Vamos simplificar as coisas… Os pais dão educação aos filhos, a escola ensina os alunos. Básico, simples, sem complicações e todos seriam felizes. Utopia, mera utopia, todos nós sabemos que não existe uma linha que separa a escola da família e vice-versa… E aqui entre nós, até que ponto é que não é lógico ser assim…

Os professores são especialistas em educação, foram eles que andaram a queimar as pestanas anos a fio para receberem o “canudo” que lhes permite lecionar. Além disso, muitos (e agora são mesmo muitos) são bastante experientes o que provavelmente os torna hiper-mega-especialistas 😉

Por isso é com estupefação que ouço a recusa de um pai ou de uma mãe, em seguir os conselhos destes especialistas. Deve ser alguma coisa que só pode vir explicada nas estrelinhas, algo para além da compreensão humana, pois a preocupação legítima do professor é tratada ao nível do senhor que toca a campainha ao domingo de manhã para tentar vendar o novo serviço das não sei quantas mil velocidades da fibra da NOS…

Novamente simplificando, apraz-me questionar o significado dos seguintes momentos:

tapar ouvidosSe um professor informa um encarregado de educação, que é melhor para o seu filho ter uns tempinhos extras para não perder o “comboio” (ainda por cima de forma gratuita), porque raio é que este não aceita???

Se um professor aconselha, a frequência de uma tutoria ou de um apoio psicológico, pois o “tico e o teco” da criança/jovem, estão a fazer curto-circuito com proporções nucleares, emanando radioatividade perigosa não só para ele mas também para os outros, porque raio é que este não aceita???

Se um professor “implora” para que o seu filho siga os estudos por uma via alternativa, pois já chumbou 3x no 9º ano, ficando assim provado à escala do Big Bang que o “processador” não dá mais, porque raio é que este não aceita???

Se um aluno é cientificamente diagnosticado que precisa de integrar a educação especial, pois a sala de aula para ele é a mesma coisa que ficar a olhar para um carrossel feliz e contente, porque raio é que este não aceita???

É que ao compararmos com um pai ou uma mãe que vão a um especialista de saúde, vulgo médico, e são confrontados com uma receita para o seu filho melhorar dizem: “sim senhor doutor, o senhor é que sabe…” ou “obrigado senhor doutor, se não fosse o senhor, o que seria do nosso menino”, porque raio quando estão perante outro especialista, neste caso professor dizem: ” eu é que sei o que é melhor para o meu filho”, “ele não tem nada disso, vocês é que não sabem ensinar…” ou “façam mazé o vosso trabalho que é para isso que vos pago”.

Os pais não deveriam ser especialistas em perceber aquilo que é melhor para os seus filhos? Afinal… quem é que anda a chumbar quem? Quem é que anda a hipotecar futuros?
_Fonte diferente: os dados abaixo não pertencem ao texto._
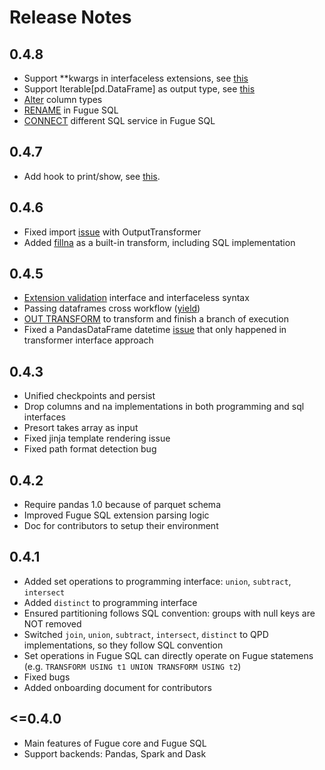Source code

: # Release Notes

## 0.4.8

* Support **kwargs in interfaceless extensions, see [this](https://github.com/fugue-project/fugue/issues/107)
* Support Iterable[pd.DataFrame] as output type, see [this](https://github.com/fugue-project/fugue/issues/106)
* [Alter](https://github.com/fugue-project/fugue/issues/110) column types
* [RENAME](https://github.com/fugue-project/fugue/issues/114) in Fugue SQL
* [CONNECT](https://github.com/fugue-project/fugue/issues/112) different SQL service in Fugue SQL

## 0.4.7

* Add hook to print/show, see [this](https://github.com/fugue-project/fugue/issues/104).

## 0.4.6

* Fixed import [issue](https://github.com/fugue-project/fugue/issues/99) with OutputTransformer
* Added [fillna](https://github.com/fugue-project/fugue/issues/95) as a built-in transform, including SQL implementation

## 0.4.5

* [Extension validation](https://github.com/fugue-project/fugue/issues/81) interface and interfaceless syntax
* Passing dataframes cross workflow ([yield](https://github.com/fugue-project/fugue/pull/94))
* [OUT TRANSFORM](https://github.com/fugue-project/fugue/issues/82) to transform and finish a branch of execution
* Fixed a PandasDataFrame datetime [issue](https://github.com/fugue-project/triad/issues/59) that only happened in transformer interface approach

## 0.4.3

* Unified checkpoints and persist
* Drop columns and na implementations in both programming and sql interfaces
* Presort takes array as input
* Fixed jinja template rendering issue
* Fixed path format detection bug

## 0.4.2

* Require pandas 1.0 because of parquet schema
* Improved Fugue SQL extension parsing logic
* Doc for contributors to setup their environment

## 0.4.1

* Added set operations to programming interface: `union`, `subtract`, `intersect`
* Added `distinct` to programming interface
* Ensured partitioning follows SQL convention: groups with null keys are NOT removed
* Switched `join`, `union`, `subtract`, `intersect`, `distinct` to QPD implementations, so they follow SQL convention
* Set operations in Fugue SQL can directly operate on Fugue statemens (e.g. `TRANSFORM USING t1 UNION TRANSFORM USING t2`)
* Fixed bugs
* Added onboarding document for contributors

## <=0.4.0

* Main features of Fugue core and Fugue SQL
* Support backends: Pandas, Spark and Dask
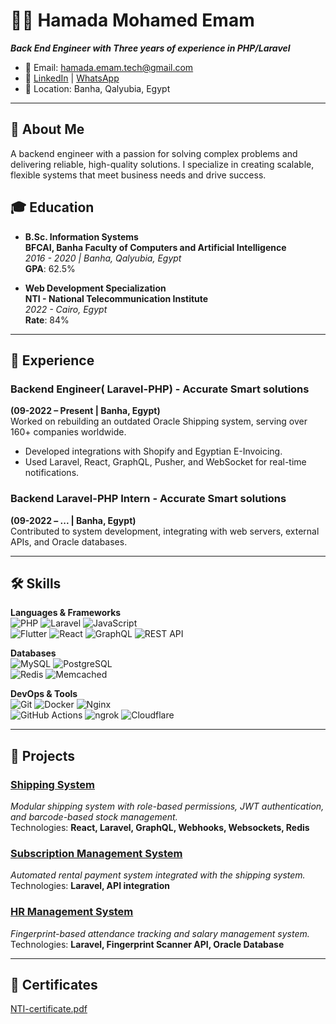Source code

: # 👨‍💻 Hamada Mohamed Emam 

**_Back End Engineer with Three years of experience in PHP/Laravel_**

- 📧 Email: [hamada.emam.tech@gmail.com](mailto:hamada.emam.tech@gmail.com)
- 💼 [LinkedIn](https://www.linkedin.com/in/hamada-emam-ab5042227/) | [WhatsApp](https://wa.me/1201079423)
- 📍 Location: Banha, Qalyubia, Egypt


---

## 🚀 About Me

A backend engineer with a passion for solving complex problems and delivering reliable, high-quality solutions. I specialize in creating scalable, flexible systems that meet business needs and drive success.

## 🎓 Education

- **B.Sc. Information Systems**  
  **BFCAI, Banha Faculty of Computers and Artificial Intelligence**  
  *2016 - 2020 | Banha, Qalyubia, Egypt*  
  **GPA**: 62.5%

- **Web Development Specialization**  
  **NTI - National Telecommunication Institute**  
  *2022 - Cairo, Egypt*  
  **Rate**: 84%

---

## 💼 Experience

### Backend Engineer( Laravel-PHP) - **Accurate Smart solutions**
**(09-2022 – Present | Banha, Egypt)**  
Worked on rebuilding an outdated Oracle Shipping system, serving over 160+ companies worldwide.

- Developed integrations with Shopify and Egyptian E-Invoicing.
- Used Laravel, React, GraphQL, Pusher, and WebSocket for real-time notifications.
  
### Backend Laravel-PHP Intern - **Accurate Smart solutions**
**(09-2022 – ... | Banha, Egypt)**  
Contributed to system development, integrating with web servers, external APIs, and Oracle databases.

---

## 🛠️ Skills

**Languages & Frameworks**  
![PHP](https://img.shields.io/badge/PHP-777BB4?style=for-the-badge&logo=php&logoColor=white) 
![Laravel](https://img.shields.io/badge/Laravel-FF2D20?style=for-the-badge&logo=laravel&logoColor=white) 
![JavaScript](https://img.shields.io/badge/JavaScript-F7DF1E?style=for-the-badge&logo=javascript&logoColor=black)  
![Flutter](https://img.shields.io/badge/Flutter-02569B?style=for-the-badge&logo=flutter&logoColor=white)
![React](https://img.shields.io/badge/React-61DAFB?style=for-the-badge&logo=react&logoColor=black) 
![GraphQL](https://img.shields.io/badge/GraphQL-E10098?style=for-the-badge&logo=graphql&logoColor=white) 
![REST API](https://img.shields.io/badge/REST-02569B?style=for-the-badge&logo=rest&logoColor=white)

**Databases**  
![MySQL](https://img.shields.io/badge/MySQL-005C84?style=for-the-badge&logo=mysql&logoColor=white) 
![PostgreSQL](https://img.shields.io/badge/PostgreSQL-316192?style=for-the-badge&logo=postgresql&logoColor=white)  
![Redis](https://img.shields.io/badge/Redis-DC382D?style=for-the-badge&logo=redis&logoColor=white)
![Memcached](https://img.shields.io/badge/Memcached-4CACA9?style=for-the-badge&logo=memcached&logoColor=white)

**DevOps & Tools**  
![Git](https://img.shields.io/badge/Git-F05032?style=for-the-badge&logo=git&logoColor=white) 
![Docker](https://img.shields.io/badge/Docker-2496ED?style=for-the-badge&logo=docker&logoColor=white) 
![Nginx](https://img.shields.io/badge/Nginx-009639?style=for-the-badge&logo=nginx&logoColor=white)  
![GitHub Actions](https://img.shields.io/badge/GitHub%20Actions-2088FF?style=for-the-badge&logo=github-actions&logoColor=white) 
![ngrok](https://img.shields.io/badge/ngrok-1F1E37?style=for-the-badge&logo=ngrok&logoColor=white)
![Cloudflare](https://img.shields.io/badge/Cloudflare-F38020?style=for-the-badge&logo=cloudflare&logoColor=white)

---

## 💼 Projects

### [Shipping System](https://accurate.accuratess.com/)  
_Modular shipping system with role-based permissions, JWT authentication, and barcode-based stock management._  
Technologies: **React, Laravel, GraphQL, Webhooks, Websockets, Redis**  

### [Subscription Management System]()  
_Automated rental payment system integrated with the shipping system._  
Technologies: **Laravel, API integration**  

### [HR Management System]()  
_Fingerprint-based attendance tracking and salary management system._  
Technologies: **Laravel, Fingerprint Scanner API, Oracle Database**  

---

## 💼 Certificates
[NTI-certificate.pdf](https://github.com/user-attachments/files/17585196/NTI-certificate.pdf)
Os professores ou os pais?

Poderão um dia os filhos processar os pais, com efeitos retroativos, por o seu futuro lhes ter sido “roubado” de forma tão descarada?
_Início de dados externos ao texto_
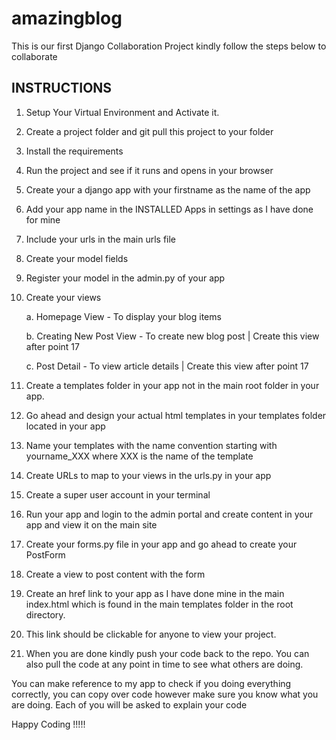 # amazingblog
This is our first Django Collaboration Project kindly follow the steps below to collaborate

## INSTRUCTIONS
1. Setup Your Virtual Environment and Activate it.
2. Create a project folder and git pull this project to your folder
3. Install the requirements
4. Run the project and see if it runs and opens in your browser
5. Create your a django app with your firstname as the name of the app
6. Add your app name in the INSTALLED Apps in settings as I have done for mine
7. Include your urls in the main urls file
8. Create your model fields
9. Register your model in the admin.py of your app
10. Create your views

    a. Homepage View - To display your blog items
    
    b. Creating New Post View - To create new blog post | Create this view after point 17
    
    c. Post Detail - To view article details | Create this view after point 17

11. Create a templates folder in your app not in the main root folder in your app.
12. Go ahead and design your actual html templates in your templates folder located in your app
13. Name your templates with the name convention starting with yourname_XXX where XXX is the name of the template
14. Create URLs to map to your views in the urls.py in your app
15. Create a super user account in your terminal 
16. Run your app and login to the admin portal and create content in your app and view it on the main site
17. Create your forms.py file in your app and go ahead to create your PostForm
18. Create a view to post content with the form
19. Create an href link to your app as I have done mine in the main index.html which is found in the main templates folder in the root directory.
20. This link should be clickable for anyone to view your project.
21. When you are done kindly push your code back to the repo. You can also pull the code at any point in time to see what others are doing.

You can make reference to my app to check if you doing everything correctly, you can copy over code however make sure you know what you are doing. Each of you will be asked to explain your code

Happy Coding !!!!!
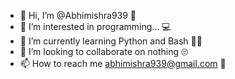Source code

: - 👋 Hi, I’m @Abhimishra939 🙈
- 👀 I’m interested in programming... 💻
- 🌱 I’m currently learning Python and Bash 👨‍💻
- 💞️ I’m looking to collaborate on nothing 🙄
- 📫 How to reach me abhimishra939@gmail.com 💯

<!---
Abhimishra939/Abhimishra939 is a ✨ special ✨ repository because its `README.md` (this file) appears on your GitHub profile.
You can click the Preview link to take a look at your changes.
--->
A soberania dos pais é legítima, é soberana, mas a sua soberania só existe pela defesa dos seus filhos. Os filhos não são propriedade pessoal de irresponsáveis e negligentes.
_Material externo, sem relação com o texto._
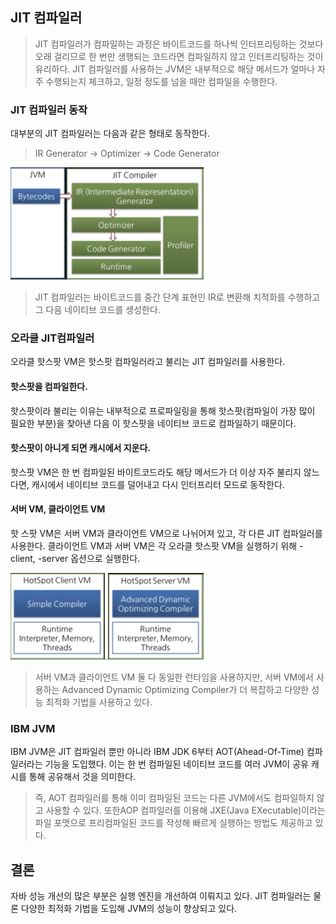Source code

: ## JIT 컴파일러

> JIT 컴파일러가 컴파일하는 과정은 바이트코드를 하나씩 인터프리팅하는 것보다 오래 걸리므로 한 번만 생행되는 코드라면 컴파일하지 않고 인터프리팅하는 것이 유리하다. JIT 컴파일러를 사용하는 JVM은 내부적으로 해당 메서드가 얼마나 자주 수행되는지 체크하고, 일정 정도를 넘을 때만 컴파일을 수행한다.


### JIT 컴파일러 동작
대부분의 JIT 컴파일러는 다음과 같은 형태로 동작한다.

> IR Generator -> Optimizer -> Code Generator

![image](3.png)

> JIT 컴파일러는 바이트코드를 중간 단계 표현인 IR로 변환해 치적화를 수행하고 그 다음 네이티브 코드를 생성한다.

### 오라클 JIT컴파일러
오라클 핫스팟 VM은 핫스팟 컴파일러라고 불리는 JIT 컴파일러를 사용한다. 

#### 핫스팟을 컴파일한다.
핫스팟이라 불리는 이유는 내부적으로 프로파일링을 통해 핫스팟(컴파일이 가장 많이 필요한 부분)을 찾아낸 다음 이 핫스팟을 네이티브 코드로 컴파일하기 때문이다.

#### 핫스팟이 아니게 되면 캐시에서 지운다.
핫스팟 VM은 한 번 컴파일된 바이트코드라도 해당 메서드가 더 이상 자주 불리지 않느다면, 캐시에서 네이티브 코드를 덜어내고 다시 인터프리터 모드로 동작한다. 

#### 서버 VM, 클라이언트 VM
핫 스팟 VM은 서버 VM과  클라이언트 VM으로 나뉘어져 있고, 각 다른 JIT 컴파일러를 사용한다. 클라이언트 VM과 서버 VM은 각 오라클 핫스팟 VM을 실행하기 위해 -client, -server 옵션으로 실행한다.

![iamge](4.png)

> 서버 VM과 클라이언트 VM 둘 다 동일한 런타임을 사용하지만, 서버 VM에서 사용하는 Advanced Dynamic Optimizing Compiler가 더 복잡하고 다양한 성능 최적화 기법을 사용하고 있다.

###  IBM JVM
IBM JVM은 JIT 컴파일러 뿐만 아니라 IBM JDK 6부터 AOT(Ahead-Of-Time) 컴파일러라는 기능을 도입했다. 이는 한 번 컴파일된 네이티브 코드를 여러 JVM이 공유 캐시를 통해 공유해서 것을 의미한다. 

> 즉, AOT 컴파일러를 통해 이미 컴파일된 코드는 다른 JVM에서도 컴파일하지 않고 사용할 수 있다. 또한AOP 컴파일러를 이용해 JXE(Java EXecutable)이라는 파일 포맷으로 프리컴파일된 코드를 작성해 빠르게 실행하는 방법도 제공하고 있다.

## 결론
자바 성능 개선의 많은 부분은 실행 엔진을 개선하여 이뤄지고 있다. JIT 컴파일러는 물론 다양한 최적화 기법을 도입해 JVM의 성능이 향상되고 있다.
E já que estamos a começar um novo ano letivo, lembro vossas excelências que têm obrigações a cumprir e que a escola não é um mero depósito. Cumpram-nas!

Incumprimento dos E.Educação-page-001

4 COMMENTS

  1. Contributo absolutamente simplista! Quantos dos que “ensinam” têm, de facto, formação didática e pedagógica? Quantos?!

    • Dedicado a alguns pais… certamente não são os que se preocupam em ler assuntos sobre educação. E estou a falar de situações reais. Não estou a inventar nada.